The International Association of Ports and Harbors (IAPH) has announced that its World Ports Climate Initiative (WPCI) will be broadened from climate action alone to include a wider range of sustainability challenges. The new IAPH initiative, rebranded as the World Ports Sustainability Program (WPSP), will be officially launched at a conference in Antwerp next March.
IAPH said that the new program would address the UN’s 17 Sustainable Development Goals (SDGs) covering biosphere, society and economy.
“By incorporating 'Smart Port' concept and 'Digitalisation,' the WPSP is expected to assist ports in increasing the efficiency and sustainability of their day-to-day port operations," IAPH President Santiago Milà said. Milà asserted that the main role of ports is to add value to the economy by building efficient logistics chains. These chains should then contribute to "three pillars" of growth, Milà says – social, environmental and economic development.

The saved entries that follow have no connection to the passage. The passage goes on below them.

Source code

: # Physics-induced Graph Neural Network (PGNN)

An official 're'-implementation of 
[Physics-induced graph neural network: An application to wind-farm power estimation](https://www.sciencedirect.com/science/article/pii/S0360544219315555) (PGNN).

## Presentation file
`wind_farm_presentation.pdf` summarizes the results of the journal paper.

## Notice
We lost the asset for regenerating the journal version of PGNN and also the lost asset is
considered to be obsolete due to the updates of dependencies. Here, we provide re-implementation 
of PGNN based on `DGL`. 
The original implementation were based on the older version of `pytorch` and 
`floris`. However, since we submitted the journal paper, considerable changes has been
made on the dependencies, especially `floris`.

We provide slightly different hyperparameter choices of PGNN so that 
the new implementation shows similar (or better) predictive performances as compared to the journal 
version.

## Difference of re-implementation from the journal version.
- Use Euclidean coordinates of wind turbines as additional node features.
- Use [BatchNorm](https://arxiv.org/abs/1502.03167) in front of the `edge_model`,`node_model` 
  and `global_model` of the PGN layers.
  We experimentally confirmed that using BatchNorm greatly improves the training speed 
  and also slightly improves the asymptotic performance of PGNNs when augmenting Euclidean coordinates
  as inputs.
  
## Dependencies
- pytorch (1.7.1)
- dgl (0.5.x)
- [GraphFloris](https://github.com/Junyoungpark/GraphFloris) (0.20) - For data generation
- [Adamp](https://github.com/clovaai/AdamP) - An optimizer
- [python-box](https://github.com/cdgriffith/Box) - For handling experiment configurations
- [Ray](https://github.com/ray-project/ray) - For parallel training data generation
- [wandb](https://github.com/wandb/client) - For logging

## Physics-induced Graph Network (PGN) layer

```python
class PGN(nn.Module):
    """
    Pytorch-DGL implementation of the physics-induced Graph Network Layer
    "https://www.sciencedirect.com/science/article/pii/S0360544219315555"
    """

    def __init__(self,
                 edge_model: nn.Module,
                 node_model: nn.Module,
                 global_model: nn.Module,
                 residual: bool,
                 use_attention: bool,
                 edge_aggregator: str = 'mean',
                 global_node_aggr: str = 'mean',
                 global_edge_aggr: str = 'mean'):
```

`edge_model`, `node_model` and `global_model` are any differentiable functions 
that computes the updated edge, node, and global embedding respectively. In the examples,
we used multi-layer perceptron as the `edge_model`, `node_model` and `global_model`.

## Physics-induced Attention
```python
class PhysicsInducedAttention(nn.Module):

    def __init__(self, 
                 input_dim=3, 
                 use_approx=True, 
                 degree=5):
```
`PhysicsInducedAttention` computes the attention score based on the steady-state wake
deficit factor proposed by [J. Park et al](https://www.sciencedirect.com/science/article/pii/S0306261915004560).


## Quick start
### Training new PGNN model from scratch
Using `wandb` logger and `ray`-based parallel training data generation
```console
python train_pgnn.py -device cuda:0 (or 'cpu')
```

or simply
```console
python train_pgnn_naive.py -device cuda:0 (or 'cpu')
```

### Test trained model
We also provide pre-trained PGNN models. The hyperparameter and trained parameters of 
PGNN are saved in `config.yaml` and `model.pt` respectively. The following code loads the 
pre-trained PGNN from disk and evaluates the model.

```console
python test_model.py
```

“A lot of attention has – rightly – been paid to the environmental pillar, but true sustainability is about integration with the economic and societal dimensions. Historically, IAPH, at the forefront of developments for ports, took on a pioneering role in establishing in 2008 the World Port Climate Initiative (WPCI), which it is now extending into a World Port Sustainability Programme," he said, speaking at an IAPH conference in Ningbo earlier this month.
Under its former Climate Initiative, IAPH created guidelines on “Carbon Footprinting for Ports” and an Environmental Ship Index (ESI), a tool to help ports to identify and reward ships with low emissions. The ESI now has 5,500 registered vessels, up by roughly 900 from last October, along with 50 participating incentive providers.